• GIVEN RECORDS:
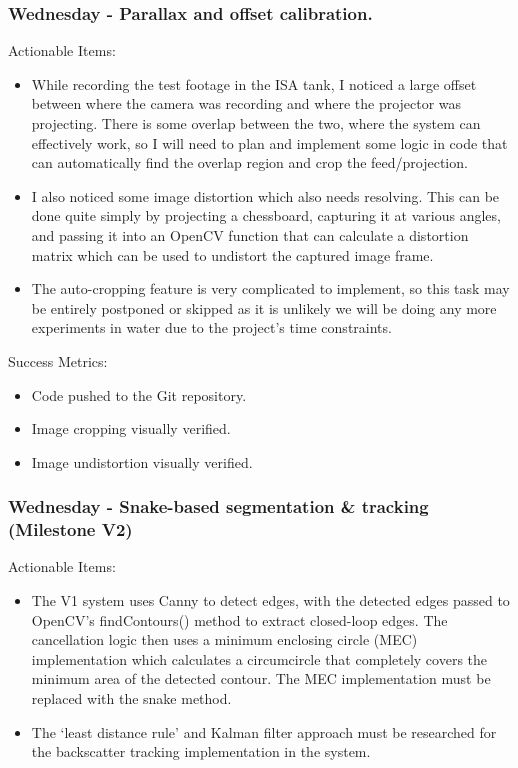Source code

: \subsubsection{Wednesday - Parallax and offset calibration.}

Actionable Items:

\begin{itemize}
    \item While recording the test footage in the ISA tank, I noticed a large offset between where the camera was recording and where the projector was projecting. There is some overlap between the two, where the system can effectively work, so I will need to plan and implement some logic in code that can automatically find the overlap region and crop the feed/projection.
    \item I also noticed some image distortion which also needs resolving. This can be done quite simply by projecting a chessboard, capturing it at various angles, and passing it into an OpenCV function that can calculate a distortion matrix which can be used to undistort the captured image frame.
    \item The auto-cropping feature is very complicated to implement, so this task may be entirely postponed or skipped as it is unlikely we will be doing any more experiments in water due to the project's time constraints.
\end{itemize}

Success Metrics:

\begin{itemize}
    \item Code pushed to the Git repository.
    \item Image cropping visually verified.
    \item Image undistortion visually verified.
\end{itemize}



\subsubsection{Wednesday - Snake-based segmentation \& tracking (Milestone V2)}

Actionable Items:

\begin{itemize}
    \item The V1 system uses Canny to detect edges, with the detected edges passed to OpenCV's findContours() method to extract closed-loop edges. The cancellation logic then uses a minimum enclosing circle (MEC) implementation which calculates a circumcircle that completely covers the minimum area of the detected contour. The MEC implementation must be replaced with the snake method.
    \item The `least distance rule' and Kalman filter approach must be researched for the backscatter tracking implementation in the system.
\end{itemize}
* * *
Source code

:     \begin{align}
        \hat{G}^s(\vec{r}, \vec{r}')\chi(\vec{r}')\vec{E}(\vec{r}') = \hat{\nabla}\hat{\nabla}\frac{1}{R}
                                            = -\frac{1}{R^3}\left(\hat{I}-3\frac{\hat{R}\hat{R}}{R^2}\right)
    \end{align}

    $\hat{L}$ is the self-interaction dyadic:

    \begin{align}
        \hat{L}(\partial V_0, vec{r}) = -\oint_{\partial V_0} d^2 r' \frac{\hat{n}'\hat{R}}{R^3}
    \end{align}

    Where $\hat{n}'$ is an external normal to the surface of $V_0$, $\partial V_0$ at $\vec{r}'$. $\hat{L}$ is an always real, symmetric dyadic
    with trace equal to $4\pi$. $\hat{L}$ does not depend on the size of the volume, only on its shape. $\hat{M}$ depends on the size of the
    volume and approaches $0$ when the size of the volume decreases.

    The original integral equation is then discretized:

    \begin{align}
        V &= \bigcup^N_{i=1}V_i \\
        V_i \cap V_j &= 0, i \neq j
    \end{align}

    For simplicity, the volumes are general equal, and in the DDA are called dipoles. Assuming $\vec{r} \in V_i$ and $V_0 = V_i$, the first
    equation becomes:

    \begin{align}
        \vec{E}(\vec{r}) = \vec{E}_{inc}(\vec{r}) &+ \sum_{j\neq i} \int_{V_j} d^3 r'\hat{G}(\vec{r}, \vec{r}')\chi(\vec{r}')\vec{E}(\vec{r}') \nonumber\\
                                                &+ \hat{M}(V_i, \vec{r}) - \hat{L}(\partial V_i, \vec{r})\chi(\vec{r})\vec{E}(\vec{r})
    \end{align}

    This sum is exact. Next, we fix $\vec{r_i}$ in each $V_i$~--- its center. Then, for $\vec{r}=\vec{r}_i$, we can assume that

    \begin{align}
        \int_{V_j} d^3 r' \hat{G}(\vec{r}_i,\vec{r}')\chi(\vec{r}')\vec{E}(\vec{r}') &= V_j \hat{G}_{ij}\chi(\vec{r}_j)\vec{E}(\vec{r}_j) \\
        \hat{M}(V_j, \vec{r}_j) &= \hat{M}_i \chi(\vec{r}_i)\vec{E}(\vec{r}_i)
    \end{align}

• ACTIVITY:
Go through the listing above and return each line that includes the word "cropping".

• RESULT OF THIS EXERCISE:
    \item The auto-cropping feature is very complicated to implement, so this task may be entirely postponed or skipped as it is unlikely we will be doing any more experiments in water due to the project's time constraints.
    \item Image cropping visually verified.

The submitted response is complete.